Latest Hadoop Interview Questions Part – 2
1) Apache Hadoop framework is composed of which modules?
Hadoop common, Hadoop YARN, Hadoop mapreduce, HDFS (Hadoop Distributed file system)
2) What does the term “Replication factor” denotes?
Replication factor is the number of times a file needs to be replicated in HDFS
3) What is the default replication factor in HDFS?
Three
4) Typical block size of an HDFS block?
64 MB( Extendable to custom defined 128 MB)

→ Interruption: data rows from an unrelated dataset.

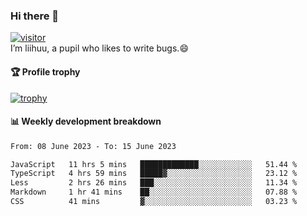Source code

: ### Hi there 👋
[![visitor](https://visitor-badge.glitch.me/badge?page_id=liihuu&right_color=blue)](https://github.com/liihuu)<br>
I’m liihuu, a pupil who likes to write bugs.😄


#### 🏆 Profile trophy
[![trophy](https://github-profile-trophy.vercel.app?username=liihuu&margin-w=16&margin-h=16&rank=-C,-B)](https://github.com/liihuu)


#### 📊 Weekly development breakdown
<!--START_SECTION:waka-->

```txt
From: 08 June 2023 - To: 15 June 2023

JavaScript   11 hrs 5 mins   █████████████░░░░░░░░░░░░   51.44 %
TypeScript   4 hrs 59 mins   █████▓░░░░░░░░░░░░░░░░░░░   23.12 %
Less         2 hrs 26 mins   ███░░░░░░░░░░░░░░░░░░░░░░   11.34 %
Markdown     1 hr 41 mins    ██░░░░░░░░░░░░░░░░░░░░░░░   07.88 %
CSS          41 mins         ▓░░░░░░░░░░░░░░░░░░░░░░░░   03.23 %
```

<!--END_SECTION:waka-->

<!--
**liihuu/liihuu** is a ✨ _special_ ✨ repository because its `README.md` (this file) appears on your GitHub profile.

Here are some ideas to get you started:

- 🔭 I’m currently working on ...
- 🌱 I’m currently learning ...
- 👯 I’m looking to collaborate on ...
- 🤔 I’m looking for help with ...
- 💬 Ask me about ...
- 📫 How to reach me: ...
- 😄 Pronouns: ...
- ⚡ Fun fact: ...
-->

5) Explain HDFS Functionality in brief?
HDFS is scalable distributed Storage file system which is used for storing large amount of data in a Replicated environment.
6) What is NameNode?
The NameNode is the bookkeeper of HDFS. It keeps track of the data files and how they get split into different file blocks, storage of various file blocks in respective nodes and overall health of the distributed file system. The administrative functions of the NameNode are highly memory and I/O intensive.
7) Explain the key functionalities of Secondary Name node?
Based on the intervals specified in the cluster configuration, the Secondary Namenode (SNN) communicates with the NameNode to take snapshots of the HDFS metadata. In a Hadoop cluster, single point of failure is mainly caused by nameNode and the SNN snapshots help minimize the downtime and loss of data.
8) What is meant by Rack Awareness in Hadoop?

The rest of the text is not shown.